──────── Material supplied

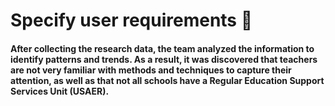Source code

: # Specify user requirements 📝

####  After collecting the research data, the team analyzed the information to identify patterns and trends. As a result, it was discovered that teachers are not very familiar with methods and techniques to capture their attention, as well as that not all schools have a Regular Education Support Services Unit (USAER).

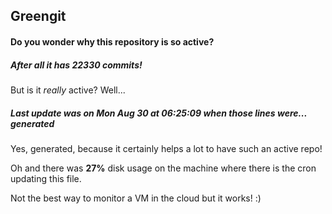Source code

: ## Greengit

#### Do you wonder why this repository is so active?

##### After all it has 22330 commits!

But is it *really* active? Well...

##### Last update was on Mon Aug 30 at 06:25:09 when those lines were... generated

Yes, generated, because it certainly helps a lot to have such an active repo!

Oh and there was **27%** disk usage on the machine
where there is the cron updating this file.

Not the best way to monitor a VM in the cloud but it works! :)
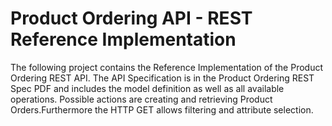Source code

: Product Ordering API - REST Reference Implementation
=======================================================

The following project contains the Reference Implementation of the Product Ordering REST API. The API Specification is in the Product Ordering REST Spec PDF and includes the model definition as well as all available operations. Possible actions are creating and retrieving Product Orders.Furthermore the HTTP GET allows filtering and attribute selection.
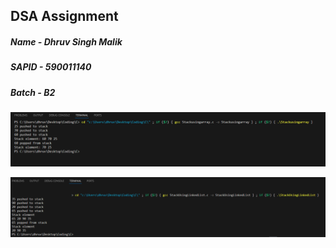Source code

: ## DSA Assignment
##### Name - Dhruv Singh Malik

##### SAPID - 590011140

##### Batch - B2


![](./Stackusingarray.png)

![](./StackUsingLinkedList.png)
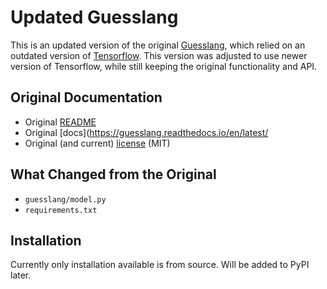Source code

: # Updated Guesslang

This is an updated version of the original [Guesslang](https://github.com/yoeo/guesslang), which relied on an outdated version of [Tensorflow](https://github.com/tensorflow/tensorflow).
This version was adjusted to use newer version of Tensorflow, while still keeping the original functionality and API.

## Original Documentation
* Original [README](original_README.md)
* Original [docs](https://guesslang.readthedocs.io/en/latest/
* Original (and current) [license](LICENSE) (MIT)

## What Changed from the Original
* `guesslang/model.py`
* `requirements.txt`

## Installation
Currently only installation available is from source. Will be added to PyPI later.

────────────────

> [What is being asked] Find all lines holding the word "Tensorflow" in the records above and copy them.

> [Your response]
This is an updated version of the original [Guesslang](https://github.com/yoeo/guesslang), which relied on an outdated version of [Tensorflow](https://github.com/tensorflow/tensorflow).
This version was adjusted to use newer version of Tensorflow, while still keeping the original functionality and API.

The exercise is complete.